*** Opening of Data to process ***

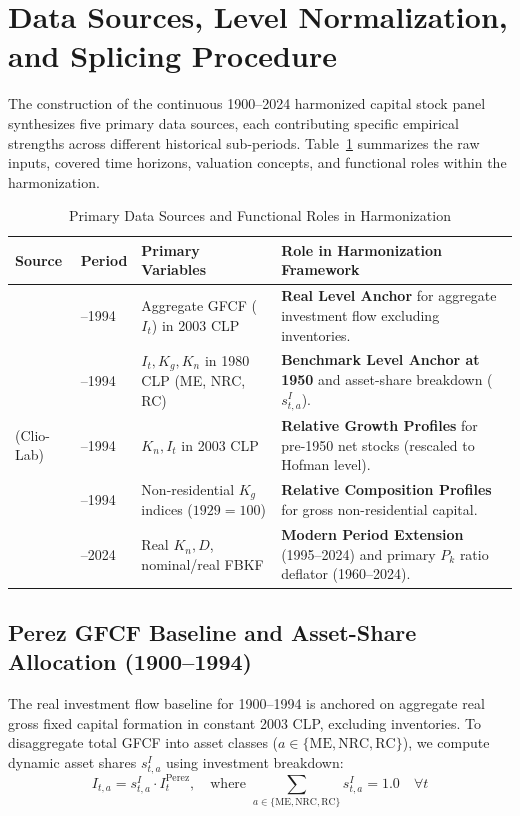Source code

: \section{Data Sources, Level Normalization, and Splicing Procedure}\label{sec:harmonization}

The construction of the continuous 1900--2024 harmonized capital stock panel synthesizes five primary data sources, each contributing specific empirical strengths across different historical sub-periods. Table~\ref{tab:sources_summary} summarizes the raw inputs, covered time horizons, valuation concepts, and functional roles within the harmonization.

\begin{table}[htbp]
\centering
\caption{Primary Data Sources and Functional Roles in Harmonization}\label{tab:sources_summary}
\small
\begin{tabularx}{\textwidth}{>{\centering\arraybackslash}p{2.8cm} >{\centering\arraybackslash}p{1.8cm} p{4.0cm} p{5.2cm}}
\toprule
\textbf{Source} & \textbf{Period} & \textbf{Primary Variables} & \textbf{Role in Harmonization Framework} \\
\midrule
\citet{PerezEyzaguirre2019} & 1900--1994 & Aggregate GFCF ($I_t$) in 2003 CLP & \textbf{Real Level Anchor} for aggregate investment flow excluding inventories. \\
\citet{Hofman2000a, Hofman2000b} & 1950--1994 & $I_t, K_g, K_n$ in 1980 CLP (ME, NRC, RC) & \textbf{Benchmark Level Anchor at 1950} and asset-share breakdown ($s_{t,a}^I$). \\
\citet{DiazWagner2016} (Clio-Lab) & 1900--1994 & $K_n, I_t$ in 2003 CLP & \textbf{Relative Growth Profiles} for pre-1950 net stocks (rescaled to Hofman level). \\
\citet{TafunellDucoing2016} & 1900--1994 & Non-residential $K_g$ indices ($1929=100$) & \textbf{Relative Composition Profiles} for gross non-residential capital. \\
\citet{BCCH2024} & 1985--2024 & Real $K_n, D$, nominal/real FBKF & \textbf{Modern Period Extension} (1995--2024) and primary $P_k$ ratio deflator (1960--2024). \\
\bottomrule
\end{tabularx}
\end{table}

\subsection{Perez GFCF Baseline and Asset-Share Allocation (1900--1994)}
The real investment flow baseline for 1900--1994 is anchored on \citet{PerezEyzaguirre2019} aggregate real gross fixed capital formation in constant 2003 CLP, excluding inventories. To disaggregate total GFCF into asset classes ($a \in \{\text{ME}, \text{NRC}, \text{RC}\}$), we compute dynamic asset shares $s_{t,a}^I$ using \citet{Hofman2000a} investment breakdown:
\begin{equation}\label{eq:share_allocation}
I_{t,a} = s_{t,a}^I \cdot I_t^{\text{Perez}}, \quad \text{where } \sum_{a \in \{\text{ME},\text{NRC},\text{RC}\}} s_{t,a}^I = 1.0 \quad \forall t
\end{equation}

*** Close of Data to process ***

▸ **Work request**: With "label" as the search string, filter the records and return each line that has it.

▸ **Solved problem**:
: \section{Data Sources, Level Normalization, and Splicing Procedure}\label{sec:harmonization}
\caption{Primary Data Sources and Functional Roles in Harmonization}\label{tab:sources_summary}
\begin{equation}\label{eq:share_allocation}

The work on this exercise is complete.